Rachel’s webpage is: https://www.duncanproofreading.com/ and she can be reached at: rachel@duncanproofreading.com


Mukesh Manda - Web Development

After graduating from IIT Kharagpur, and a stint in Amazon where he worked as a software developer, Mukesh started his first venture QuickBasket—an on-demand hyperlocal grocery delivery service.

In mid-2015, Mukesh founded his second startup Tinmen—an app that helped office goers order home-made meals from home-cooks around them. Over four years, Tinmen grew into a platform of 100 home-cooks in Hyderabad, who together served over 60,000 meals every month.

Mukesh’s Linkedin profile is: https://www.linkedin.com/in/mukesh-manda-28441977


Christopher Anand - Web Development

Christopher has a degree in Information Technology and has been working as a software developer for over ten years in Hyderabad, India. He has worked at companies such as Accenture and Capgemini. Apart from writing code, he also writes short stories that he believes are funny.


Gauri Nori - Photography

Gauri Nori is a PhD scholar at the Department of Film Studies, EFLU, Hyderabad, where she is researching the nature of experimental films from India post-1990. She has a Master’s in Film and Literature from The University of York, UK, and a BA in English Literature from St. Xavier’s College, Mumbai.

She has taught various undergraduate and postgraduate courses related to film and media studies for almost a decade.
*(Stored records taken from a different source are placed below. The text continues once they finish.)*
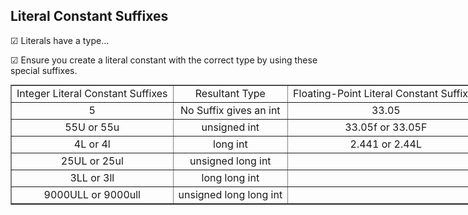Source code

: ## Literal Constant Suffixes

☑ Literals have a type...

☑ Ensure you create a literal constant with the correct type by using these special suffixes.


<table border=1 style='margin: auto; width: max-content;'><tr><td style='text-align: center;'>Integer Literal Constant Suffixes</td><td style='text-align: center;'>Resultant Type</td><td style='text-align: center;'>Floating-Point Literal Constant Suffixes</td><td style='text-align: center;'>Resultant Type</td></tr><tr><td style='text-align: center;'>5</td><td style='text-align: center;'>No Suffix gives an int</td><td style='text-align: center;'>33.05</td><td style='text-align: center;'>No suffix gives a double!</td></tr><tr><td style='text-align: center;'>55U or 55u</td><td style='text-align: center;'>unsigned int</td><td style='text-align: center;'>33.05f or 33.05F</td><td style='text-align: center;'>float</td></tr><tr><td style='text-align: center;'>4L or 4l</td><td style='text-align: center;'>long int</td><td style='text-align: center;'>2.441 or 2.44L</td><td style='text-align: center;'>long double</td></tr><tr><td style='text-align: center;'>25UL or 25ul</td><td style='text-align: center;'>unsigned long int</td><td style='text-align: center;'></td><td style='text-align: center;'></td></tr><tr><td style='text-align: center;'>3LL or 3ll</td><td style='text-align: center;'>long long int</td><td style='text-align: center;'></td><td style='text-align: center;'></td></tr><tr><td style='text-align: center;'>9000ULL or 9000ull</td><td style='text-align: center;'>unsigned long long int</td><td style='text-align: center;'></td><td style='text-align: center;'></td></tr></table>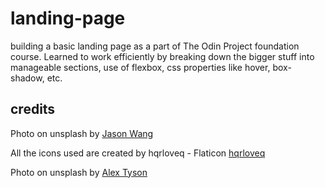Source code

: # landing-page

building a basic landing page as a part of The Odin Project foundation course.
Learned to work efficiently by breaking down the bigger stuff into manageable sections, use of flexbox, css properties like hover, box-shadow, etc.

## credits

Photo on unsplash by [Jason Wang](https://unsplash.com/photos/black-metal-framed-glass-top-table-NxAwryAbtIw)

All the icons used are created by hqrloveq - Flaticon [hqrloveq](https://www.flaticon.com/authors/hqrloveq)

Photo on unsplash by [Alex Tyson](https://unsplash.com/photos/a-living-room-with-a-couch-a-table-and-chairs-Y30Yt8NHtHQ)
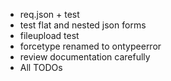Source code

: - req.json + test
- test flat and nested json forms
- fileupload test
- forcetype renamed to ontypeerror
- review documentation carefully
- All TODOs
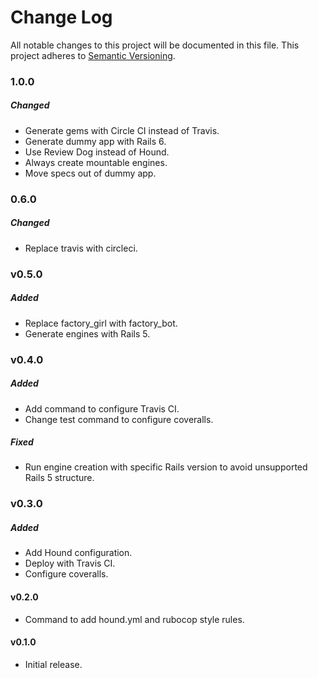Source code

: # Change Log
All notable changes to this project will be documented in this file.
This project adheres to [Semantic Versioning](http://semver.org/).

### 1.0.0
##### Changed

- Generate gems with Circle CI instead of Travis.
- Generate dummy app with Rails 6.
- Use Review Dog instead of Hound.
- Always create mountable engines.
- Move specs out of dummy app.

### 0.6.0

##### Changed

* Replace travis with circleci.

### v0.5.0

##### Added

* Replace factory_girl with factory_bot.
* Generate engines with Rails 5.

### v0.4.0

##### Added

* Add command to configure Travis CI.
* Change test command to configure coveralls.

##### Fixed

* Run engine creation with specific Rails version to avoid unsupported Rails 5 structure.

### v0.3.0

##### Added

* Add Hound configuration.
* Deploy with Travis CI.
* Configure coveralls.

#### v0.2.0

* Command to add hound.yml and rubocop style rules.

#### v0.1.0

* Initial release.
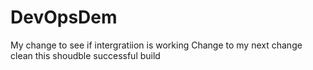 # DevOpsDem
My change to see if intergratiion is working
Change to my next change
clean
this shoudble successful build

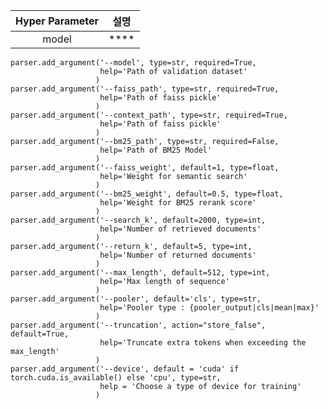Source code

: 
    
    
    
    
    
    
    
    
|Hyper Parameter|설명|
|:---:|:---:|
|model|****|    
    
    
    
    parser.add_argument('--model', type=str, required=True,
                        help='Path of validation dataset'
                       )
    parser.add_argument('--faiss_path', type=str, required=True,
                        help='Path of faiss pickle'
                       )
    parser.add_argument('--context_path', type=str, required=True,
                        help='Path of faiss pickle'
                       )
    parser.add_argument('--bm25_path', type=str, required=False,
                        help='Path of BM25 Model'
                       )
    parser.add_argument('--faiss_weight', default=1, type=float, 
                        help='Weight for semantic search'
                       )
    parser.add_argument('--bm25_weight', default=0.5, type=float, 
                        help='Weight for BM25 rerank score'
                       )
    parser.add_argument('--search_k', default=2000, type=int,
                        help='Number of retrieved documents'
                       )
    parser.add_argument('--return_k', default=5, type=int,
                        help='Number of returned documents'
                       )   
    parser.add_argument('--max_length', default=512, type=int,
                        help='Max length of sequence'
                       )                        
    parser.add_argument('--pooler', default='cls', type=str,
                        help='Pooler type : {pooler_output|cls|mean|max}'
                       )
    parser.add_argument('--truncation', action="store_false", default=True,
                        help='Truncate extra tokens when exceeding the max_length'
                       )
    parser.add_argument('--device', default = 'cuda' if torch.cuda.is_available() else 'cpu', type=str,
                        help = 'Choose a type of device for training'
                       )    
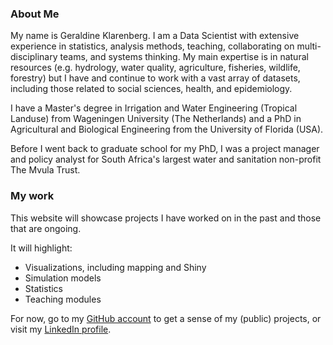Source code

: 
### About Me

My name is Geraldine Klarenberg. I am a Data Scientist with extensive experience in statistics, analysis methods, teaching, collaborating on multi-disciplinary teams, and systems thinking. My main expertise is in natural resources (e.g. hydrology, water quality, agriculture, fisheries, wildlife, forestry) but I have and continue to work with a vast array of datasets, including those related to social sciences, health, and epidemiology.  

I have a Master's degree in Irrigation and Water Engineering (Tropical Landuse) from Wageningen University (The Netherlands) and a PhD in Agricultural and Biological Engineering from the University of Florida (USA).

Before I went back to graduate school for my PhD, I was a project manager and policy analyst for South Africa's largest water and sanitation non-profit The Mvula Trust.

### My work

This website will showcase projects I have worked on in the past and those that are ongoing.

It will highlight:
- Visualizations, including mapping and Shiny
- Simulation models
- Statistics
- Teaching modules

For now, go to my [GitHub account](https://github.com/gklarenberg) to get a sense of my (public) projects, or visit my [LinkedIn profile](https://www.linkedin.com/in/geraldineklarenberg/).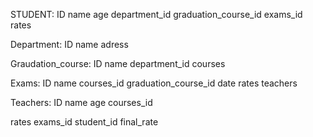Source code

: STUDENT:
ID
name
age
department_id
graduation_course_id
exams_id
rates


Department:
ID
name
adress

Graudation_course:
ID
name
department_id
courses

Exams:
ID
name
courses_id
graduation_course_id
date
rates
teachers

Teachers:
ID
name
age
courses_id

rates
exams_id
student_id
final_rate



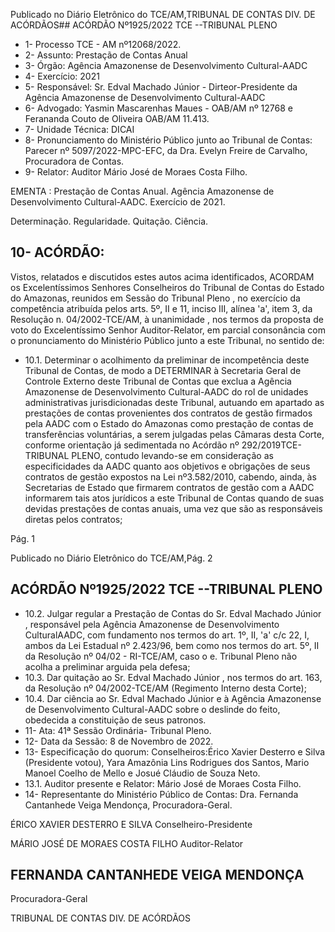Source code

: Publicado  no  Diário  Eletrônico do TCE/AM,TRIBUNAL DE CONTAS DIV. DE ACÓRDÃOS## ACÓRDÃO Nº1925/2022  TCE --TRIBUNAL PLENO

- 1- Processo TCE - AM nº12068/2022.
- 2- Assunto: Prestação de Contas Anual
- 3- Órgão: Agência Amazonense de Desenvolvimento Cultural-AADC
- 4- Exercício: 2021
- 5- Responsável: Sr. Edval Machado Júnior - Dirteor-Presidente da Agência Amazonense de Desenvolvimento Cultural-AADC
- 6- Advogado: Yasmin Mascarenhas Maues - OAB/AM nº 12768  e Ferananda Couto de Oliveira OAB/AM 11.413.
- 7- Unidade Técnica: DICAI
- 8- Pronunciamento  do  Ministério  Público  junto  ao  Tribunal  de  Contas: Parecer  nº 5097/2022-MPC-EFC, da Dra. Evelyn Freire de Carvalho, Procuradora de Contas.
- 9- Relator: Auditor Mário José de Moraes Costa Filho.

EMENTA : Prestação  de  Contas  Anual.  Agência Amazonense  de  Desenvolvimento  Cultural-AADC. Exercício de 2021.

Determinação. Regularidade. Quitação. Ciência.

## 10-  ACÓRDÃO:

Vistos, relatados e discutidos estes autos acima identificados, ACORDAM os Excelentíssimos Senhores Conselheiros do Tribunal de Contas do Estado do Amazonas, reunidos em Sessão do Tribunal Pleno , no exercício da competência atribuída pelos arts. 5º, II e 11, inciso III, alínea 'a', item 3, da Resolução n. 04/2002-TCE/AM, à unanimidade , nos  termos  da  proposta  de  voto  do  Excelentíssimo  Senhor  Auditor-Relator, em parcial consonância com  o  pronunciamento  do  Ministério  Público  junto  a  este  Tribunal,  no sentido de:

- 10.1. Determinar o  acolhimento  da  preliminar  de  incompetência  deste Tribunal de Contas, de modo a DETERMINAR à Secretaria Geral de Controle Externo deste Tribunal de Contas que  exclua  a Agência Amazonense  de  Desenvolvimento  Cultural-AADC  do rol de  unidades administrativas  jurisdicionadas  deste  Tribunal,  autuando  em  apartado as prestações de contas provenientes dos contratos de gestão firmados pela AADC com o Estado do Amazonas como prestação de contas de transferências  voluntárias,  a  serem  julgadas  pelas  Câmaras  desta Corte,  conforme  orientação  já  sedimentada  no  Acórdão  nº  292/2019TCE-TRIBUNAL  PLENO,  contudo levando-se  em  consideração  as especificidades  da  AADC  quanto  aos  objetivos  e  obrigações  de  seus contratos de gestão expostos na Lei nº3.582/2010, cabendo, ainda, às Secretarias de Estado que firmarem contratos de gestão com a AADC informarem  tais  atos  jurídicos  a  este  Tribunal  de  Contas  quando  de suas  devidas  prestações  de  contas  anuais,  uma  vez  que  são  as responsáveis diretas pelos contratos;

Pág. 1

Publicado  no  Diário  Eletrônico do TCE/AM,Pág. 2

## ACÓRDÃO Nº1925/2022  TCE --TRIBUNAL PLENO

- 10.2. Julgar regular a Prestação de Contas do Sr. Edval Machado Júnior , responsável  pela Agência  Amazonense  de  Desenvolvimento  CulturalAADC, com fundamento nos termos do art. 1º, II, 'a' c/c 22, I, ambos da Lei  Estadual  nº  2.423/96,  bem  como  nos  termos  do  art.  5º,  II  da Resolução  nº  04/02  -  RI-TCE/AM, caso  o  e.  Tribunal  Pleno  não acolha a preliminar arguida pela defesa;
- 10.3. Dar quitação ao Sr. Edval Machado Júnior , nos termos do art. 163, da Resolução nº 04/2002-TCE/AM (Regimento Interno desta Corte);
- 10.4. Dar ciência ao Sr. Edval Machado Júnior e  à  Agência Amazonense de Desenvolvimento Cultural-AADC sobre o deslinde do feito, obedecida a constituição de seus patronos.
- 11-  Ata: 41ª Sessão Ordinária- Tribunal Pleno.
- 12-  Data da Sessão: 8 de Novembro de 2022.
- 13-  Especificação do quorum: Conselheiros:Érico Xavier Desterro e Silva (Presidente votou), Yara Amazônia Lins Rodrigues dos Santos, Mario Manoel Coelho de Mello e Josué Cláudio de Souza Neto.
- 13.1. Auditor presente e Relator: Mário José de Moraes Costa Filho.
- 14-  Representante do Ministério Público de Contas: Dra. Fernanda Cantanhede Veiga Mendonça, Procuradora-Geral.

ÉRICO XAVIER DESTERRO E SILVA Conselheiro-Presidente

MÁRIO JOSÉ DE MORAES COSTA FILHO Auditor-Relator

## FERNANDA CANTANHEDE VEIGA MENDONÇA

Procuradora-Geral

TRIBUNAL DE CONTAS DIV. DE ACÓRDÃOS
Her research interests include adaptation studies, aesthetics of film and experimental art.


Nirbhay Sen - Web design and contributions layout design

Nirbhay did his Masters in Environment Science from the Bharati Vidyapeeth Institute of Environment Education and Research, Pune.

In 2007 he joined GMIS Consultants, Hyderabad—a cartography focused, data analytics, semiotics, and management information systems consultancy. He became a director in the firm in 2009. During this time he oversaw the energy forecasting for the railway network of a major western European country. He was also involved in creating a water atlas for, the then united, Andhra Pradesh (in India) and has been involved in a commodity supply chain management system for an administrative subunit of the world's largest programme for early childhood care and development monitoring.

GMIS Consultants’ website can be found at: http://gmisconsultants.com/

This is his second collaboration with Monika and Romina, and their working relationship dates back to 2017.